From coin-toss to urn in just 15 days: it was all over a bit fast, wasn’t it? What about all the stuff we were thought we’d see?
The reverse swing nemesis strikes: I still have a photo of me and my school-friend Simon Jones at the zoo in which Simon is caught part-way through the process of being eaten by a pelican. We were friends briefly, but I don’t miss him as much as I missed the chance to see the other Simon Jones bowl in Australia.
The reverse-swinging maestro of 2005 blew out of the 2002/3 Ashes with an exploded knee, the same knee that has seen him miss every Test since last year. But the memory of the physics-defying swing that earned him six wickets at Old Trafford makes you wonder what magic he might have performed on a humid afternoon in Brisbane.
Freddie enjoys himself: When England captain Andrew Flintoff picked up Matthew Hayden to claim the first wicket of the Ashes, he roared like a lion, and we all thought: here we go. Captain, key batsman, strike bowler: he’s really going to pull it off.
He couldn’t. The boyish Flintoff was gone by the end of day two, with England 3 for 53 chasing 602 and the looming prospect of being an England captain who lost the Ashes but never won them. That spectre possessed Freddie in Perth, transforming him into merely the latest in a long line of sad English skippers dragging pathos into the inevitable depressing press conference.

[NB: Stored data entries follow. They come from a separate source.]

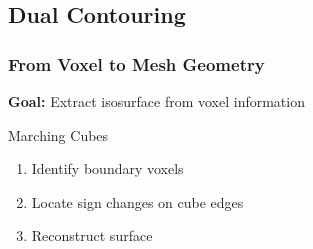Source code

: 
\subsection{Dual Contouring}

\begin{frame}
	\frametitle{From Voxel to Mesh Geometry}
	\vspace{-0.8cm}
	\begin{center}
	\textbf{Goal:} Extract isosurface from voxel information	
	\end{center}
\vspace{-0.5cm}	
\begin{minipage}[t]{0.4\linewidth}
		\begin{block}{Marching Cubes}
	\begin{enumerate}
		\item<2-> Identify boundary voxels
		\item<3-> Locate sign changes on cube edges
		\item<4-> Reconstruct surface
	\end{enumerate}
	

\end{block}
\end{minipage}
\end{frame}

Australian fan culture comes of age: When you think of England cricket fans, you think of trumpeters, synchronised semaphore and the haunting lilt of You’re Sh-t And You Know It.
Cast around for reports of Australian fan behaviour, and you get mostly stuff like Sajid Mahmood having his nationality called into question by a lone Aussie in Brisbane. Racism is hardly endemic to the Antipodes – you’re not going to tell me the Barmy Army discusses Proust up there – but if we had something more genuine than Greg Champion’s chant songbook, it wouldn’t stick out so much.